## [MATERIALS PROVIDED]
*** Block opens ***
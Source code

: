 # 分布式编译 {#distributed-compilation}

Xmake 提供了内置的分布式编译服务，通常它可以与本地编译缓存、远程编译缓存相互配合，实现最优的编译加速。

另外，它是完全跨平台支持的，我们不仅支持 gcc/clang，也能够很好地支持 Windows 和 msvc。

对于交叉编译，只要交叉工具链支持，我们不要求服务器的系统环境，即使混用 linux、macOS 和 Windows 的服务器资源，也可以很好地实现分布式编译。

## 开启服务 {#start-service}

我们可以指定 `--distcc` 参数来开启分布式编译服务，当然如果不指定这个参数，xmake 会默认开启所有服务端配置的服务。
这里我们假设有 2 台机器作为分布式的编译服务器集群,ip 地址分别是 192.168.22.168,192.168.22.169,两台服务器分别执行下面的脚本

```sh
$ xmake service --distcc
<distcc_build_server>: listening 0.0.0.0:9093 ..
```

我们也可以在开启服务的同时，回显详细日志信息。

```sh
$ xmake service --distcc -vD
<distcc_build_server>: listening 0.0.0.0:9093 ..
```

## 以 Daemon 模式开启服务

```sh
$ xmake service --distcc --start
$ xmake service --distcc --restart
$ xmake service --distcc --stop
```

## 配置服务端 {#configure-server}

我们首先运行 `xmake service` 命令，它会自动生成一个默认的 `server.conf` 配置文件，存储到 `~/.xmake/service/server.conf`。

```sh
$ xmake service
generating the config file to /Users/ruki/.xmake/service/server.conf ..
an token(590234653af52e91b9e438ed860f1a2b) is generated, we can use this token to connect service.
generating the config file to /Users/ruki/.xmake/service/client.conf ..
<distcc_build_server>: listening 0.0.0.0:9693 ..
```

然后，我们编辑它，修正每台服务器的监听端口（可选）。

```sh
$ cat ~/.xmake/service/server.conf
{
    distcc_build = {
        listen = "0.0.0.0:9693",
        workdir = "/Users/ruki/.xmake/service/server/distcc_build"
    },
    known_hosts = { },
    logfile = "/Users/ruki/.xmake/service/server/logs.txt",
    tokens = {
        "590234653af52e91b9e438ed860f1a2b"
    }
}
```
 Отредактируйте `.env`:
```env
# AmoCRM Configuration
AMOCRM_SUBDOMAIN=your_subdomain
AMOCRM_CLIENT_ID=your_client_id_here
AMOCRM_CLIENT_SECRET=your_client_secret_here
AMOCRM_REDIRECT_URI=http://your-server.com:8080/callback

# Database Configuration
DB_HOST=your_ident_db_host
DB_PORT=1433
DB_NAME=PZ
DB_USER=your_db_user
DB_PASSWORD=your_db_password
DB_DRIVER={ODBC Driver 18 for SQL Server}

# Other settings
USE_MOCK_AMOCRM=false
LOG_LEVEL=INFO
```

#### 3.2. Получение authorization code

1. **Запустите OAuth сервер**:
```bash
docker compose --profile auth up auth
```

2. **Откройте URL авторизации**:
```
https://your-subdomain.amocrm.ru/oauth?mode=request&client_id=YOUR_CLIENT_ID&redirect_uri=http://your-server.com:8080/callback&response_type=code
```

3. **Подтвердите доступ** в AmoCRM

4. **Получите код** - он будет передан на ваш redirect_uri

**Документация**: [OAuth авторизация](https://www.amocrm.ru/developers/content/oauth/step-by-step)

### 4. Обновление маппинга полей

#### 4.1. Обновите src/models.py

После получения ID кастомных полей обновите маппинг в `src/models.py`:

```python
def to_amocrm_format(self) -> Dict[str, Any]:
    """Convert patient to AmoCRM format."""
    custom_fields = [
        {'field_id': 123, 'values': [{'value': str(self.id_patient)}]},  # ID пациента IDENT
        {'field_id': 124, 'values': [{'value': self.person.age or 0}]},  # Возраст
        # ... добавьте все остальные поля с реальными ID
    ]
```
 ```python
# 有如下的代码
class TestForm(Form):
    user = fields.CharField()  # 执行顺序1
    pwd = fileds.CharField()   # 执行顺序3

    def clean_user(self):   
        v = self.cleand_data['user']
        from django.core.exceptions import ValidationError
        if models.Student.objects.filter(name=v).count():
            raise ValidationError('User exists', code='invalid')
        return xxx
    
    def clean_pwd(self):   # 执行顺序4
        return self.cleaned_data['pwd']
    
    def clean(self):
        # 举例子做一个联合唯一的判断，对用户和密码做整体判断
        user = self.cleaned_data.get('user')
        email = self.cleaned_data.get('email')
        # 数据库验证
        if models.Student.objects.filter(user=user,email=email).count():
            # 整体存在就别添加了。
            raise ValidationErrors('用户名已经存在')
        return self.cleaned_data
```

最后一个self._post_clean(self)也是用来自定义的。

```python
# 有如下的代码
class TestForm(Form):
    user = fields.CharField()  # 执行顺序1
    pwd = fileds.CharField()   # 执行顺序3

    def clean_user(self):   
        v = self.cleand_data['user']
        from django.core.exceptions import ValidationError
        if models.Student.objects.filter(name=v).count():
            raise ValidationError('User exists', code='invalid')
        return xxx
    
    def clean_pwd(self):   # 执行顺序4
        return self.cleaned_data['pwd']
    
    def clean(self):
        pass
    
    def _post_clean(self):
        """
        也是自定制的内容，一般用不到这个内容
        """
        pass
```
*** Block closes ***
## [YOUR GOAL]
Report each line of the data in which "полей" occurs.

## [TASK OUTPUT]
### 4. Обновление маппинга полей
После получения ID кастомных полей обновите маппинг в `src/models.py`:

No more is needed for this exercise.